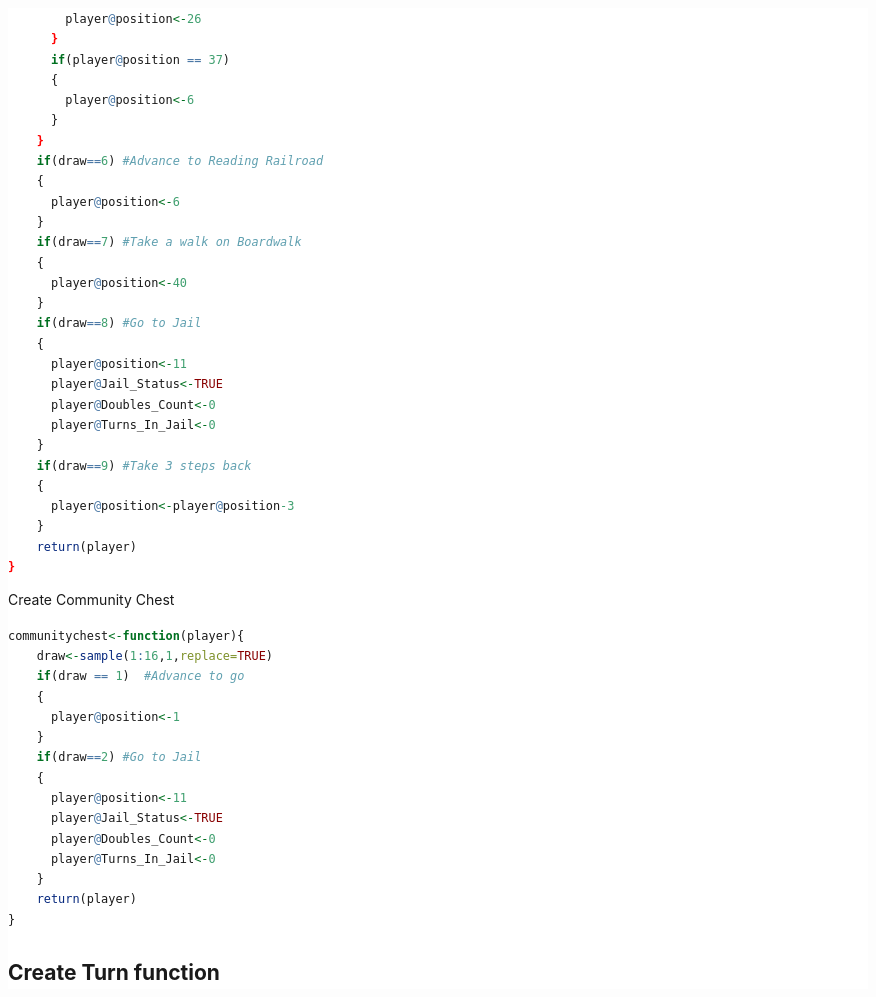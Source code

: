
 ``` r
        player@position<-26
      }
      if(player@position == 37)
      {
        player@position<-6
      }
    }
    if(draw==6) #Advance to Reading Railroad
    {
      player@position<-6
    }
    if(draw==7) #Take a walk on Boardwalk
    {
      player@position<-40
    }
    if(draw==8) #Go to Jail
    {
      player@position<-11
      player@Jail_Status<-TRUE
      player@Doubles_Count<-0
      player@Turns_In_Jail<-0
    }
    if(draw==9) #Take 3 steps back
    {
      player@position<-player@position-3
    }
    return(player)
}
```

Create Community Chest

``` r
communitychest<-function(player){
    draw<-sample(1:16,1,replace=TRUE)
    if(draw == 1)  #Advance to go
    {
      player@position<-1
    } 
    if(draw==2) #Go to Jail
    {
      player@position<-11
      player@Jail_Status<-TRUE
      player@Doubles_Count<-0
      player@Turns_In_Jail<-0
    }
    return(player)
}
```

Create Turn function
--------------------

**WORK TASK**
Show every line in the listing above that carries the word "function".

**TASK RESULT**
communitychest<-function(player){
Create Turn function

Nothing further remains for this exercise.